2. One-Way Paperwork: The founder issues a letter. But it’s vague, doesn’t record key terms (vesting schedule, cliff, exit events), or has no timestamp of mutual agreement.
3. Post-facto Dilution Tactics: In some cases, dilution happens without the knowledge of the original contributors. The shareholding structure is redrawn with no board discussion, citing “technical oversight.”
4. Legal Fallout: Once disputes arise, the aggrieved party has to:
• Prove existence of the promise (screenshots, email trails, calls).
• Show performance or contribution.
• Overcome hurdles of absence of formal shareholder agreement or SHA protections.
What Should Have Been Done?
• Draft Letter of Intent (LOI) early, even if SHA is delayed.
• Clearly define vesting conditions and what happens if the collaboration ends prematurely.

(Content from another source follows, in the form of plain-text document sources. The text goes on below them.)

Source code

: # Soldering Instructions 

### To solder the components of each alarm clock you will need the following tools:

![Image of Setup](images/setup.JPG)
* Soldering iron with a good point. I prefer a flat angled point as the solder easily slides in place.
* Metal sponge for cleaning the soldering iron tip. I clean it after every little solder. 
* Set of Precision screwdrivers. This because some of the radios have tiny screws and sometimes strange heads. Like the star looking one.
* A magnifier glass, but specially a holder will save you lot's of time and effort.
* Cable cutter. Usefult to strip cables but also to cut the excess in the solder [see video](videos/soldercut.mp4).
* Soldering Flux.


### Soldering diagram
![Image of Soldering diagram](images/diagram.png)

• Record all significant communications on email or signed documentation.
• Never issue share certificates or ESOP letters informally.
Arbitration Angle
Many such disputes can be mediated.But when parties feel blindsided, they push for formal proceedings. These can be expensive, and worse, emotionally taxing for both sides.
My Advice: If you’re promising equity, write it down. If you’re receiving such a promise, confirm it in writing. If you’re unsure, involve a lawyer to help frame it neutrally — before it turns adversarial.